Deepfake threat risk assessment

Identify

Assess

Prioritize

Mitigate

Step 1: Identify deepfake threat scenarios

Addressing the most applicable deepfake scenarios is the first step in defending against deepfake attacks.

• Info-Tech's Deepfake Threat Assessment Tool provides organizations with the 20 most applicable deepfake scenarios industry-wide, along with attack vectors and detailed descriptions to help understand which may be a threat to your organization.
• These scenarios have been researched in depth, derived from references such as:
  • The Open Web Application Security Project (OWASP)
  • NIST Cybersecurity Framework (CSF)
  • Deloitte Insights
• The scenarios include a diverse breadth of topics that are likely to happen based on future AI trends and historical relevance.

Info-Tech Insight

Understand and prepare for specific threats to create more precise and targeted processes to defend against attacks rather than just putting in broad measures.

1.1 Identify applicable deepfake threat scenarios

1. Review the list of 20 defined deepfake threat scenarios provided Tab 2.
2. Read each scenario's description and associated attack vectors (e.g. voice, video, text).
3. Determine which scenarios are applicable to your organization based on operations, exposure, and digital presence.
4. Use the drop-down in the "Applicable?" column to mark "Yes" or "No" for each scenario.

Step 2: Assess your organization's risk factors

Answer each question based on your organization's current operations.

• After identifying the scenarios that are most applicable to your organization, the next step is to assess your organization's controls, processes, and general practices. Info-Tech has developed a list of questions to help assess where your organization stands in relation to defending against deepfakes.
• Each risk factor question helps assess the risk level of specific deepfake scenarios happening within your organization. Each question has different levels of answers that determine if your risk of a deepfake attack is Very Low, Low, Medium, High, or Extreme.
• Answering all risk factor questions will help determine the likelihood of certain deepfake scenarios happening. It is important to remember that these answers are not the final answers. After assessing your organization, you may feel the need to address certain risk factors, and if your organization's practices change, your answers will as well.

Info-Tech Insight

By answering these questions, you will understand exactly how well your organization is prepared for these scenarios, leading to better preparation to improve processes and employee readiness.

1.2 Assess organizational risk factors

1. Review the 25 predefined risk factor questions on Tab 3.
2. Select an appropriate response from the drop-down for each question based on your organization's current controls.
3. Each response will automatically generate a numerical risk score from 1-5.
4. Ensure all responses are completed to produce an accurate organizational risk profile.

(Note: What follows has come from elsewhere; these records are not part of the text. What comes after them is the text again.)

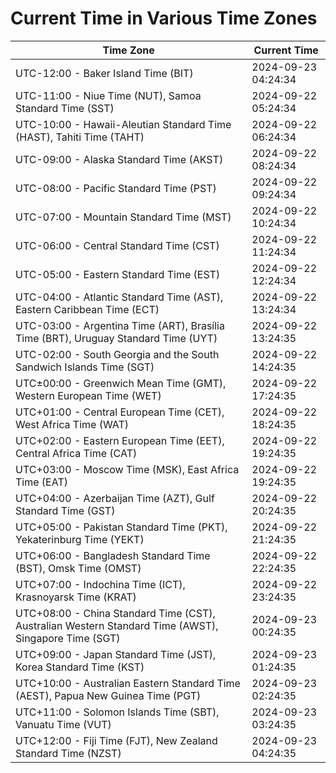 # Current Time in Various Time Zones

| Time Zone | Current Time |
|-----------|--------------|
| UTC-12:00 - Baker Island Time (BIT) | 2024-09-23 04:24:34 |
| UTC-11:00 - Niue Time (NUT), Samoa Standard Time (SST) | 2024-09-22 05:24:34 |
| UTC-10:00 - Hawaii-Aleutian Standard Time (HAST), Tahiti Time (TAHT) | 2024-09-22 06:24:34 |
| UTC-09:00 - Alaska Standard Time (AKST) | 2024-09-22 08:24:34 |
| UTC-08:00 - Pacific Standard Time (PST) | 2024-09-22 09:24:34 |
| UTC-07:00 - Mountain Standard Time (MST) | 2024-09-22 10:24:34 |
| UTC-06:00 - Central Standard Time (CST) | 2024-09-22 11:24:34 |
| UTC-05:00 - Eastern Standard Time (EST) | 2024-09-22 12:24:34 |
| UTC-04:00 - Atlantic Standard Time (AST), Eastern Caribbean Time (ECT) | 2024-09-22 13:24:34 |
| UTC-03:00 - Argentina Time (ART), Brasília Time (BRT), Uruguay Standard Time (UYT) | 2024-09-22 13:24:35 |
| UTC-02:00 - South Georgia and the South Sandwich Islands Time (SGT) | 2024-09-22 14:24:35 |
| UTC±00:00 - Greenwich Mean Time (GMT), Western European Time (WET) | 2024-09-22 17:24:35 |
| UTC+01:00 - Central European Time (CET), West Africa Time (WAT) | 2024-09-22 18:24:35 |
| UTC+02:00 - Eastern European Time (EET), Central Africa Time (CAT) | 2024-09-22 19:24:35 |
| UTC+03:00 - Moscow Time (MSK), East Africa Time (EAT) | 2024-09-22 19:24:35 |
| UTC+04:00 - Azerbaijan Time (AZT), Gulf Standard Time (GST) | 2024-09-22 20:24:35 |
| UTC+05:00 - Pakistan Standard Time (PKT), Yekaterinburg Time (YEKT) | 2024-09-22 21:24:35 |
| UTC+06:00 - Bangladesh Standard Time (BST), Omsk Time (OMST) | 2024-09-22 22:24:35 |
| UTC+07:00 - Indochina Time (ICT), Krasnoyarsk Time (KRAT) | 2024-09-22 23:24:35 |
| UTC+08:00 - China Standard Time (CST), Australian Western Standard Time (AWST), Singapore Time (SGT) | 2024-09-23 00:24:35 |
| UTC+09:00 - Japan Standard Time (JST), Korea Standard Time (KST) | 2024-09-23 01:24:35 |
| UTC+10:00 - Australian Eastern Standard Time (AEST), Papua New Guinea Time (PGT) | 2024-09-23 02:24:35 |
| UTC+11:00 - Solomon Islands Time (SBT), Vanuatu Time (VUT) | 2024-09-23 03:24:35 |
| UTC+12:00 - Fiji Time (FJT), New Zealand Standard Time (NZST) | 2024-09-23 04:24:35 |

Step 3: Prioritize relevant deepfake scenarios

Prioritize which deepfake scenarios pose the largest risk to the organization.

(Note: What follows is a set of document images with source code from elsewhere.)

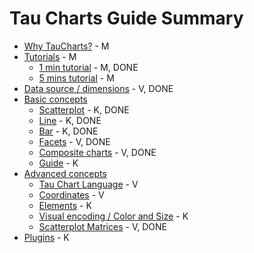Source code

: # Tau Charts Guide Summary

* [Why TauCharts?](why/README.md) - M
* [Tutorials](tutorials/README.md) - M
	* [1 min tutorial](tutorials/1min.md) - M, DONE
	* [5 mins tutorial](tutorials/5min.md) - M
* [Data source / dimensions](datasource/README.md) - V, DONE
* [Basic concepts](basic/README.md)
    * [Scatterplot](basic/scatterplot.md) - K, DONE
    * [Line](basic/line.md) - K, DONE
    * [Bar](basic/bar.md) - K, DONE
    * [Facets](basic/facet.md) - V, DONE
    * [Composite charts](basic/composite.md) - V, DONE
    * [Guide](basic/guide.md) - K
* [Advanced concepts](advanced/README.md)
	* [Tau Chart Language](advanced/tauchartslanguage.md) - V
	* [Coordinates](advanced/coordinates.md) - V
	* [Elements](advanced/elements.md) - K
	* [Visual encoding / Color and Size](advanced/encoding.md) - K
	* [Scatterplot Matrices](advanced/splom.md) - V, DONE
* [Plugins](plugins/README.md) - K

• After completing the risk factor questions, prioritize the scenarios based on their risk to the organization.
• On Tab 4, Risk Assessment, you will see each scenario's historical relevance and threat complexity. Info-Tech has predetermined these factors, but you can edit them if you need to. After selecting the weightings of the historical relevance and threat complexity, you get a personalized likelihood of the deepfake attack happening to your organization.
• You can then determine the impact of the scenario on your organization. Use the "Weight for Final Risk" column to choose how much the risk is influenced by the likelihood and impact of the scenario.
• This will provide you with the final risk of the specific deepfake scenarios so you can prioritize which scenarios you would like to focus on based on their level of risk to the organization.

Info-Tech Insight

Not all deepfake threats are equal. Prioritize based on business impact, not fear. Structured weighting of historical relevance and threat complexity turns subjective concern into objective, defensible prioritization.